» **SOURCE DATA**
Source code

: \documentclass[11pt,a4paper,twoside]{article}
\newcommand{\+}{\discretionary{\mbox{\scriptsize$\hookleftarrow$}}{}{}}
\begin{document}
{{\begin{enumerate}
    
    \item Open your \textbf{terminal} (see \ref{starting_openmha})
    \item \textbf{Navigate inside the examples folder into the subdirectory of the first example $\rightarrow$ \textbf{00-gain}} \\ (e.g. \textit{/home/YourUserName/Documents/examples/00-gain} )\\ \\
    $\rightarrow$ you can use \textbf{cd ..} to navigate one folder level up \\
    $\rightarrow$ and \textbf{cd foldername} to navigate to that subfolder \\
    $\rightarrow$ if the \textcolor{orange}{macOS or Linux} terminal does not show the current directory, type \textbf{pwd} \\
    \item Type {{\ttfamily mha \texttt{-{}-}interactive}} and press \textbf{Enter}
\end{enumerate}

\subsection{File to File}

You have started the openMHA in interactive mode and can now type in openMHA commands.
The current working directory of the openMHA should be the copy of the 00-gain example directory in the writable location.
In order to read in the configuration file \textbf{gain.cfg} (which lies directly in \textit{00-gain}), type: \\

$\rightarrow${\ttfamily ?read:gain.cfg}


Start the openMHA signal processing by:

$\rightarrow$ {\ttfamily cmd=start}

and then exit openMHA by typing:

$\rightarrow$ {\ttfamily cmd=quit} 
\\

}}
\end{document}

» **BRIEF**
Copy back the listing above exactly, but only from the line with "that subfolder \\" through the line with "You have started", both ends included.

» **EXERCISE SOLUTION**
    $\rightarrow$ and \textbf{cd foldername} to navigate to that subfolder \\
    $\rightarrow$ if the \textcolor{orange}{macOS or Linux} terminal does not show the current directory, type \textbf{pwd} \\
    \item Type {{\ttfamily mha \texttt{-{}-}interactive}} and press \textbf{Enter}
\end{enumerate}

\subsection{File to File}

You have started the openMHA in interactive mode and can now type in openMHA commands.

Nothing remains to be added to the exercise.